How to complete this task
Scan the data, and whenever a line contains "plugins", copy it.

Data supplied
BEGIN
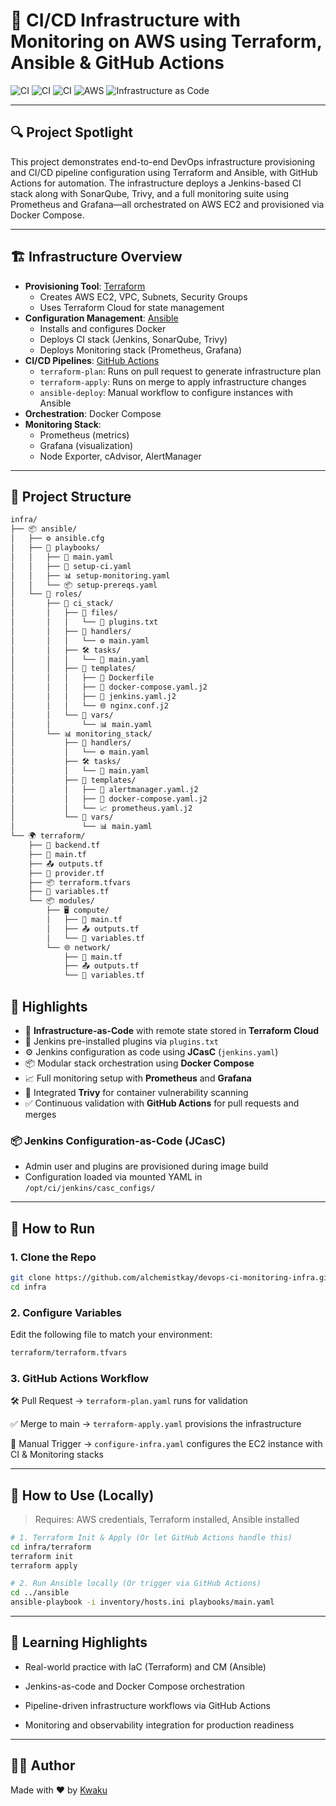 # 🚀 CI/CD Infrastructure with Monitoring on AWS using Terraform, Ansible & GitHub Actions

![CI](https://img.shields.io/github/actions/workflow/status/your-username/your-repo/tf-plan.yaml?label=Terraform%20Plan&style=for-the-badge)
![CI](https://img.shields.io/github/actions/workflow/status/your-username/your-repo/tf-apply.yaml?label=Terraform%20Apply&style=for-the-badge)
![CI](https://img.shields.io/github/actions/workflow/status/your-username/your-repo/ansible-deploy.yaml?label=Ansible%20Provisioning&style=for-the-badge)
![AWS](https://img.shields.io/badge/AWS-EC2%20%7C%20VPC%20%7C%20SG-orange?style=for-the-badge)
![Infrastructure as Code](https://img.shields.io/badge/IaC-Terraform%20%7C%20Ansible-blueviolet?style=for-the-badge)

---

## 🔍 Project Spotlight

This project demonstrates end-to-end DevOps infrastructure provisioning and CI/CD pipeline configuration using Terraform and Ansible, with GitHub Actions for automation. The infrastructure deploys a Jenkins-based CI stack along with SonarQube, Trivy, and a full monitoring suite using Prometheus and Grafana—all orchestrated on AWS EC2 and provisioned via Docker Compose.

---

## 🏗 Infrastructure Overview

- **Provisioning Tool**: [Terraform](https://www.terraform.io/)
  - Creates AWS EC2, VPC, Subnets, Security Groups
  - Uses Terraform Cloud for state management
- **Configuration Management**: [Ansible](https://www.ansible.com/)
  - Installs and configures Docker
  - Deploys CI stack (Jenkins, SonarQube, Trivy)
  - Deploys Monitoring stack (Prometheus, Grafana)
- **CI/CD Pipelines**: [GitHub Actions](https://github.com/features/actions)
  - `terraform-plan`: Runs on pull request to generate infrastructure plan
  - `terraform-apply`: Runs on merge to apply infrastructure changes
  - `ansible-deploy`: Manual workflow to configure instances with Ansible
- **Orchestration**: Docker Compose
- **Monitoring Stack**:
  - Prometheus (metrics)
  - Grafana (visualization)
  - Node Exporter, cAdvisor, AlertManager

---

## 📁 Project Structure

```bash
infra/
├── 📦 ansible/
│   ├── ⚙️ ansible.cfg
│   ├── 📜 playbooks/
│   │   ├── 🚀 main.yaml
│   │   ├── 🧱 setup-ci.yaml
│   │   ├── 📊 setup-monitoring.yaml
│   │   └── 📦 setup-prereqs.yaml
│   └── 📂 roles/
│       ├── 🧰 ci_stack/
│       │   ├── 📁 files/
│       │   │   └── 📄 plugins.txt
│       │   ├── 🔧 handlers/
│       │   │   └── ⚙️ main.yaml
│       │   ├── 🛠️ tasks/
│       │   │   └── 🔨 main.yaml
│       │   ├── 🧩 templates/
│       │   │   ├── 🐳 Dockerfile
│       │   │   ├── 🐙 docker-compose.yaml.j2
│       │   │   ├── 🧾 jenkins.yaml.j2
│       │   │   └── 🌐 nginx.conf.j2
│       │   └── 🧮 vars/
│       │       └── 📊 main.yaml
│       └── 📊 monitoring_stack/
│           ├── 🔧 handlers/
│           │   └── ⚙️ main.yaml
│           ├── 🛠️ tasks/
│           │   └── 🔨 main.yaml
│           ├── 🧩 templates/
│           │   ├── 🚨 alertmanager.yaml.j2
│           │   ├── 🐙 docker-compose.yaml.j2
│           │   └── 📈 prometheus.yaml.j2
│           └── 🧮 vars/
│               └── 📊 main.yaml
└── 🌍 terraform/
    ├── 🧭 backend.tf
    ├── 🌿 main.tf
    ├── 📤 outputs.tf
    ├── 🤝 provider.tf
    ├── 📦 terraform.tfvars
    ├── 🧮 variables.tf
    └── 📦 modules/
        ├── 🖥️ compute/
        │   ├── 🌿 main.tf
        │   ├── 📤 outputs.tf
        │   └── 🧮 variables.tf
        └── 🌐 network/
            ├── 🌿 main.tf
            ├── 📤 outputs.tf
            └── 🧮 variables.tf

```

## 📌 Highlights

- 🔐 **Infrastructure-as-Code** with remote state stored in **Terraform Cloud**
- 🧩 Jenkins pre-installed plugins via `plugins.txt`
- ⚙️ Jenkins configuration as code using **JCasC** (`jenkins.yaml`)
- 📦 Modular stack orchestration using **Docker Compose**
- 📈 Full monitoring setup with **Prometheus** and **Grafana**
- 🧪 Integrated **Trivy** for container vulnerability scanning
- ✅ Continuous validation with **GitHub Actions** for pull requests and merges

### 📦 Jenkins Configuration-as-Code (JCasC)

- Admin user and plugins are provisioned during image build
- Configuration loaded via mounted YAML in `/opt/ci/jenkins/casc_configs/`

---

## 🧪 How to Run

### 1. Clone the Repo

```bash
git clone https://github.com/alchemistkay/devops-ci-monitoring-infra.git
cd infra
```

### 2. Configure Variables
Edit the following file to match your environment:
```bash
terraform/terraform.tfvars
```

### 3. GitHub Actions Workflow
🛠️ Pull Request → `terraform-plan.yaml` runs for validation

✅ Merge to main → `terraform-apply.yaml` provisions the infrastructure

🚀 Manual Trigger → `configure-infra.yaml` configures the EC2 instance with CI & Monitoring stacks

---

## 🚀 How to Use (Locally)
> Requires: AWS credentials, Terraform installed, Ansible installed

```bash
# 1. Terraform Init & Apply (Or let GitHub Actions handle this)
cd infra/terraform
terraform init
terraform apply

# 2. Run Ansible locally (Or trigger via GitHub Actions)
cd ../ansible
ansible-playbook -i inventory/hosts.ini playbooks/main.yaml
```

---

## 🧠 Learning Highlights

- Real-world practice with IaC (Terraform) and CM (Ansible)

- Jenkins-as-code and Docker Compose orchestration

- Pipeline-driven infrastructure workflows via GitHub Actions

- Monitoring and observability integration for production readiness

---

## 🧑‍💻 Author

Made with ❤️ by [Kwaku](https://github.com/alchemistkay)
END
Answer to this task
│       │   │   └── 📄 plugins.txt
- 🧩 Jenkins pre-installed plugins via `plugins.txt`
- Admin user and plugins are provisioned during image build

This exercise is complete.